Migrando do Ingress para Gateway API: Análise estratégica do Ingress2Gateway 1.0

Com a aposentadoria do Ingress-NGINX oficializada para março de 2026, o cenário de networking no Kubernetes enfrenta uma mudança estrutural necessária. Para empresas brasileiras que operam ambientes críticos em produção, esta não é apenas uma descontinuação de ferramenta, mas um convite à modernização forçada para a Gateway API.

O desafio da migração

A transição do Ingress para a Gateway API não é uma simples troca de componentes. Enquanto o Ingress tradicional se baseia em uma API simplista que frequentemente depende de anotações proprietárias e ConfigMaps para funcionalidades avançadas, a Gateway API introduz um modelo modular e extensível. O grande gargalo para o time de engenharia está na complexidade de mapear comportamentos legados — como rewrites, timeouts e políticas de segurança personalizadas — para a nova estrutura sem gerar indisponibilidade ou estouro de latency.

O papel do Ingress2Gateway 1.0

O lançamento da versão 1.0 do Ingress2Gateway endereça esse gap operacional. O objetivo não é ser uma ferramenta de "um clique e pronto", mas sim um assistente de migração que atua no levantamento de inventário e na tradução de manifestos. A melhoria crítica desta versão 1.0 é o suporte expandido a mais de 30 anotações comuns do Ingress-NGINX (como CORS, backend TLS e path rewriting).

Pontos de atenção para a engenharia brasileira

  • Testes de Comportamento, não de YAML: O Ingress2Gateway utiliza testes de integração que validam o comportamento em tempo de execução. Isso é vital para evitar erros em produção que a simples validação estática de manifestos não detectaria.
  • Validação Manual Obrigatória: A ferramenta emite avisos (warnings) claros sobre o que não pôde ser traduzido automaticamente (por exemplo, configurações de proxy-body-size). Não trate o output como definitivo.
  • Estratégia de Rollout: Nunca substitua o controller de entrada de uma vez. Utilize uma estratégia de weighted DNS ou traffic shifting via load balancer para garantir a resiliência do tráfego durante a transição.

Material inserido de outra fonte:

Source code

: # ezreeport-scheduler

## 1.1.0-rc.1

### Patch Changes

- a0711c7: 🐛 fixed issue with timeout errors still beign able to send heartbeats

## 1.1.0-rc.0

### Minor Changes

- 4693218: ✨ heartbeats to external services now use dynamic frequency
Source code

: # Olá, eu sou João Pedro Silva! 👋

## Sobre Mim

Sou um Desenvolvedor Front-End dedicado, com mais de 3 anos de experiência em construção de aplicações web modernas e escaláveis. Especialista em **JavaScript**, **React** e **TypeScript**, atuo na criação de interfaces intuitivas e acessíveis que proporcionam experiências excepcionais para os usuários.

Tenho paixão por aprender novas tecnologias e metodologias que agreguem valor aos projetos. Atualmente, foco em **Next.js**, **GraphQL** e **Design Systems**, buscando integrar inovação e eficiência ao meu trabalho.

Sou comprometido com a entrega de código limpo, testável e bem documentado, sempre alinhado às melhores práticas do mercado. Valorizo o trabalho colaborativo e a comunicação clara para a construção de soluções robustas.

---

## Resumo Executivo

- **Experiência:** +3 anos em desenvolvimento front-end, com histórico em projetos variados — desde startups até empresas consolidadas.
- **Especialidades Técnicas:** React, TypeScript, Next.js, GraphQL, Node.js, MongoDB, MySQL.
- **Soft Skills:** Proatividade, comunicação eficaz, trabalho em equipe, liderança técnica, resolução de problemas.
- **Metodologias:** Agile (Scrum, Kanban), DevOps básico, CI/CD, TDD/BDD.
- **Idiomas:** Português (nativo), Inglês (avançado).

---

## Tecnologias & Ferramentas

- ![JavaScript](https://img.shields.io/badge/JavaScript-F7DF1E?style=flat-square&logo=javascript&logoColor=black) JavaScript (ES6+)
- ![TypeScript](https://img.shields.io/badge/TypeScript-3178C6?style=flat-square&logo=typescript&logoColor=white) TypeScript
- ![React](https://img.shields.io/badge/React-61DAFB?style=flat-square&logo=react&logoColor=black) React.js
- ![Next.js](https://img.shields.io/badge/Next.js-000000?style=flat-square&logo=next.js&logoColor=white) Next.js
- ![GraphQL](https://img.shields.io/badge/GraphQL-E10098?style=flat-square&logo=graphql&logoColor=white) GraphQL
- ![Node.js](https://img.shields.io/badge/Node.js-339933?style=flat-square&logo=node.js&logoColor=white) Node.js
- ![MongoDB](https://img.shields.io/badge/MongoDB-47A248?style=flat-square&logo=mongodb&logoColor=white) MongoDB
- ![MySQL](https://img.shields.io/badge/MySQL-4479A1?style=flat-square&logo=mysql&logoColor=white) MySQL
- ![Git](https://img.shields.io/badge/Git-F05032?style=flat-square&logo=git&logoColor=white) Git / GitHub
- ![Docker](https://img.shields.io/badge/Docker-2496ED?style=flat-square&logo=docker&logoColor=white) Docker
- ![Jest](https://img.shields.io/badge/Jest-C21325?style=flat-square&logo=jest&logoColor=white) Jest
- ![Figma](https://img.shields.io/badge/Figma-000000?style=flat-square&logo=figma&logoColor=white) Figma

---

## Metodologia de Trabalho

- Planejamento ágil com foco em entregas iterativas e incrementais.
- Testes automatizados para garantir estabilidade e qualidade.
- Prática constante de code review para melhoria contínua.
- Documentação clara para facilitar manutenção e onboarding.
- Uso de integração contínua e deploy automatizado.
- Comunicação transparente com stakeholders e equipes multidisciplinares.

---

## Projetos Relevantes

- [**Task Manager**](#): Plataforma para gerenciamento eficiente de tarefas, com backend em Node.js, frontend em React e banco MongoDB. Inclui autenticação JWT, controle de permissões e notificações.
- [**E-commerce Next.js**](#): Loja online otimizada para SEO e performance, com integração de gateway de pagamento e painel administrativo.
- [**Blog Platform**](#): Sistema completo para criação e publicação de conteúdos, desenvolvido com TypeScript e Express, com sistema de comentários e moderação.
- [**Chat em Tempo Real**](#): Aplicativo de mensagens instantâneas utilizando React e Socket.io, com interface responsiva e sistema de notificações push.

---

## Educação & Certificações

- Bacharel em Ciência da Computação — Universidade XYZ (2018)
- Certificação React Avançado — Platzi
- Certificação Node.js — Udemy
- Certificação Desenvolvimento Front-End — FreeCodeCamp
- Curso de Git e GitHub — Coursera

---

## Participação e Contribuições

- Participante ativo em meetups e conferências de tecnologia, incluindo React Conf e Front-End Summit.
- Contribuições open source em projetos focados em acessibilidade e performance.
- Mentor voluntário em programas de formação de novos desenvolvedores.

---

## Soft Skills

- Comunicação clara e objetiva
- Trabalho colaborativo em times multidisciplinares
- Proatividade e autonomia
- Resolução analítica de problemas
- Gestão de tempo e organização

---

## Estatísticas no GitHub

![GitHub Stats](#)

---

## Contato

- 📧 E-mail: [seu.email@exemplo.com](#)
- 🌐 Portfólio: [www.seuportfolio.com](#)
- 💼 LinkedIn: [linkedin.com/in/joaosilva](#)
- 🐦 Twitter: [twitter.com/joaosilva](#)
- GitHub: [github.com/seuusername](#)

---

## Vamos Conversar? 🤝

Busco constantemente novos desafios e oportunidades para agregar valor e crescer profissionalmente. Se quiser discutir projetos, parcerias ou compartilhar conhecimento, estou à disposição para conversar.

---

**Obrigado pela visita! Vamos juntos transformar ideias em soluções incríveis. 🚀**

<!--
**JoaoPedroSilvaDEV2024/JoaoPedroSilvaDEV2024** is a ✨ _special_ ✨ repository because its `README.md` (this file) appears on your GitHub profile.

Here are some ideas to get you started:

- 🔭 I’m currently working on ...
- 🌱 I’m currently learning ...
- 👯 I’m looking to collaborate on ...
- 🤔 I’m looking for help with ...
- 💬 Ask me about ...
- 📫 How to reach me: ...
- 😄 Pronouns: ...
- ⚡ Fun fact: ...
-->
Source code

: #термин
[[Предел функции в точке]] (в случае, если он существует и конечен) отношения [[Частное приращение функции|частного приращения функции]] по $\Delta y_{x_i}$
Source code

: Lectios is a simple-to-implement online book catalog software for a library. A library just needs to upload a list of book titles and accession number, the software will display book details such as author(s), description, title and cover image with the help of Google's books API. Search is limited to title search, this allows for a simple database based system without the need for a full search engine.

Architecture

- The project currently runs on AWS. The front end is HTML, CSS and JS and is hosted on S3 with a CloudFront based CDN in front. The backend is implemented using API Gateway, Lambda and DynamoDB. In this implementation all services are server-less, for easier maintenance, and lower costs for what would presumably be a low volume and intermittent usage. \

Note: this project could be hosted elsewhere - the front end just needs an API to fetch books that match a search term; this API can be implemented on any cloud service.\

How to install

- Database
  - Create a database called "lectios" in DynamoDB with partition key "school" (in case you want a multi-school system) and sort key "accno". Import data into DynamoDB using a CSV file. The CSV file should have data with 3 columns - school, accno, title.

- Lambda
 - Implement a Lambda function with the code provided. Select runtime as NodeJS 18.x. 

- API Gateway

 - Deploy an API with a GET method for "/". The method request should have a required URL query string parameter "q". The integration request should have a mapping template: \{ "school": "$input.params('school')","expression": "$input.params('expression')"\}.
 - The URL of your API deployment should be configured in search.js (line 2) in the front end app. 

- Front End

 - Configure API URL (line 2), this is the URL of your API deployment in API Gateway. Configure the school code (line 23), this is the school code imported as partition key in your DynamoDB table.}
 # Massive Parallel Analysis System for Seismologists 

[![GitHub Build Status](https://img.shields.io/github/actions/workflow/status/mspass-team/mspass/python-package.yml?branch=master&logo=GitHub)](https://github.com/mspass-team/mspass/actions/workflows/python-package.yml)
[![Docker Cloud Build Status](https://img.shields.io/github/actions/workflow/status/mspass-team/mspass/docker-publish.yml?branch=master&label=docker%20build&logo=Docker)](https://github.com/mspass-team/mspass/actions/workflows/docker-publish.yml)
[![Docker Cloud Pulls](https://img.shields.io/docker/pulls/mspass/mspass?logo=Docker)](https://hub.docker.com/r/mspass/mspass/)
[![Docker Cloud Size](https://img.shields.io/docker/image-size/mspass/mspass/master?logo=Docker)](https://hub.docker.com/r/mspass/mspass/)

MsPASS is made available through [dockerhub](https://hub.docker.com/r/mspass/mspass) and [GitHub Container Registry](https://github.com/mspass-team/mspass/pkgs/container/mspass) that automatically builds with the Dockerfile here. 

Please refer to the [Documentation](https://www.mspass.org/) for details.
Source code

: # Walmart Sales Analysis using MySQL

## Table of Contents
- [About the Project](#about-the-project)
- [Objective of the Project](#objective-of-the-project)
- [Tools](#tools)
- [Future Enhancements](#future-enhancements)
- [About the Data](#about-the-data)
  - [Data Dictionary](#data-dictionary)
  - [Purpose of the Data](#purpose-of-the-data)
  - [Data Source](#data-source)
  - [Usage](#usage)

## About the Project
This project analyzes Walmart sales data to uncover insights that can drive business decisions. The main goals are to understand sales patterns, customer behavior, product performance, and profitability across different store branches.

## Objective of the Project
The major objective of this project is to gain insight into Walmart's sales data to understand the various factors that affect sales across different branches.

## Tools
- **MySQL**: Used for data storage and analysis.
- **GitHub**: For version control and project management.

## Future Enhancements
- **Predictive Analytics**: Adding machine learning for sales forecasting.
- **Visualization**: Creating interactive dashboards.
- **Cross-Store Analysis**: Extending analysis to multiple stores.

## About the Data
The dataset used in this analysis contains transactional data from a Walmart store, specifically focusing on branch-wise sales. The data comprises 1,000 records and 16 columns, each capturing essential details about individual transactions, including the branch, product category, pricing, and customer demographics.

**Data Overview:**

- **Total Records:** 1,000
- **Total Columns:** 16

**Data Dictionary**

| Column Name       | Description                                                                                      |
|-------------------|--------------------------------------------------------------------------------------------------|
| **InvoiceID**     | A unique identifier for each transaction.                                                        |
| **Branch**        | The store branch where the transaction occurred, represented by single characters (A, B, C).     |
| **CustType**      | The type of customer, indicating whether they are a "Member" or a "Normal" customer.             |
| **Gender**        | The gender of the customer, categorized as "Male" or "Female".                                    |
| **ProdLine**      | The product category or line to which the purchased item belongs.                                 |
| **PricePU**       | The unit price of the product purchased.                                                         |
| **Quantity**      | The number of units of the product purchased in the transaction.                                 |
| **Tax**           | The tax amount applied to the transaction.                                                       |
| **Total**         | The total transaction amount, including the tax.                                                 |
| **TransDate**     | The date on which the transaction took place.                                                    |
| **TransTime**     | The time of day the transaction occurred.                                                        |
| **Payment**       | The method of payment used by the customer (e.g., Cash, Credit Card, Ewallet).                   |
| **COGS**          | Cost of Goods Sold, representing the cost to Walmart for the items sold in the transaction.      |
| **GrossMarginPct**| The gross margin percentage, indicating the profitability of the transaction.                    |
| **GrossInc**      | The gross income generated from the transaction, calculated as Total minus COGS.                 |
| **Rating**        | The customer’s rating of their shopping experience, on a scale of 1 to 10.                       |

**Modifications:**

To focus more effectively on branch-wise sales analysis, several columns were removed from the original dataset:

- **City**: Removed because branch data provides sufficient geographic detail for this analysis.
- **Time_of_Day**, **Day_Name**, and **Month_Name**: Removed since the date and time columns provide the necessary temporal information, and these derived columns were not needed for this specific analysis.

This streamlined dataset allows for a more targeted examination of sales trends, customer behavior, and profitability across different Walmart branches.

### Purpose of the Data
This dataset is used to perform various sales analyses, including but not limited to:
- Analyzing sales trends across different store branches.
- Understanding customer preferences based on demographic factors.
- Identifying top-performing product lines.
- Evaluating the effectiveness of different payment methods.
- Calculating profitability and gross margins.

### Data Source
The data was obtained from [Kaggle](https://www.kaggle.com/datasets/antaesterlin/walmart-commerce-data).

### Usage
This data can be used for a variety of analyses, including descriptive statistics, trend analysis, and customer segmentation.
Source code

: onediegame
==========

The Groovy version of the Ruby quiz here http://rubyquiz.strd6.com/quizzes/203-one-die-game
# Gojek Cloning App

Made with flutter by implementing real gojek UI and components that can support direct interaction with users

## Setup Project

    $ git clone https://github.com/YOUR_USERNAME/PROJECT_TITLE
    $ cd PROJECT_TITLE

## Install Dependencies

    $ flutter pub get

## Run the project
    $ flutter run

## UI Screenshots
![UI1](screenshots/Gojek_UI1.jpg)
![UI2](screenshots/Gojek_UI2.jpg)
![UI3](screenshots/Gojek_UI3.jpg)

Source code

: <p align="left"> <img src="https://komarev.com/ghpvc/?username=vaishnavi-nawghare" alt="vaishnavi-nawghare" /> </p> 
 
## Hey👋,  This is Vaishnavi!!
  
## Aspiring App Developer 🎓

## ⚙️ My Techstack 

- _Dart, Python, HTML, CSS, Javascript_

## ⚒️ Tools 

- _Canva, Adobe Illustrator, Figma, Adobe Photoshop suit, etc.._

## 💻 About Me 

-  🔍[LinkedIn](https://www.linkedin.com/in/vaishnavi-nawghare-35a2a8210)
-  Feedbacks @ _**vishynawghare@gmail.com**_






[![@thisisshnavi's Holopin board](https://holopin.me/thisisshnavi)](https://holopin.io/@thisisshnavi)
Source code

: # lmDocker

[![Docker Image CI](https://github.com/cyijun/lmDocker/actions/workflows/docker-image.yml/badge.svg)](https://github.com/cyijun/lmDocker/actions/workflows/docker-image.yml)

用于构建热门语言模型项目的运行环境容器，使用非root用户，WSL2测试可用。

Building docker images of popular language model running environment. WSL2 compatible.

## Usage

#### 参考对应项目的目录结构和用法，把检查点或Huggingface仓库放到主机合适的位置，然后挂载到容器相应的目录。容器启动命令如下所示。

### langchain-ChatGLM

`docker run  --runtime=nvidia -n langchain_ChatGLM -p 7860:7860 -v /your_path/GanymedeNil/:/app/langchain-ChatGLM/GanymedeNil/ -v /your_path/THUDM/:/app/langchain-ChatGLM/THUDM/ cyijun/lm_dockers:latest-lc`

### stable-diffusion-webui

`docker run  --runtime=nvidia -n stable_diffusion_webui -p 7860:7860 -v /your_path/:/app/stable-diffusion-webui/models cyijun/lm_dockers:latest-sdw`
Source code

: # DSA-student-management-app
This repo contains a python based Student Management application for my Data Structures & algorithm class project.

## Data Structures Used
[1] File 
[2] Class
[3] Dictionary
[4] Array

Avaliação da ferramenta em ambiente real

A execução do comando de print (ingress2gateway print --providers=ingress-nginx) gera um template de Gateway API, mas o sucesso depende da análise dos logs de erro. Observamos que, ao migrar para a Gateway API, algumas implementações como Envoy Gateway ou Istio podem exigir ajustes finos. O fato de a ferramenta alertar sobre desalinhamentos em timeouts e normalização de URL é um diferencial para times que buscam não apenas migrar, mas otimizar a camada de tráfego.

Lembre-se: o objetivo final deve ser remover a dependência de anotações customizadas e adotar as políticas nativas da Gateway API, reduzindo assim o risco de débitos técnicos futuros e aumentando a previsibilidade do seu deployment.


Artigo originalmente publicado em Kubernetes Blog.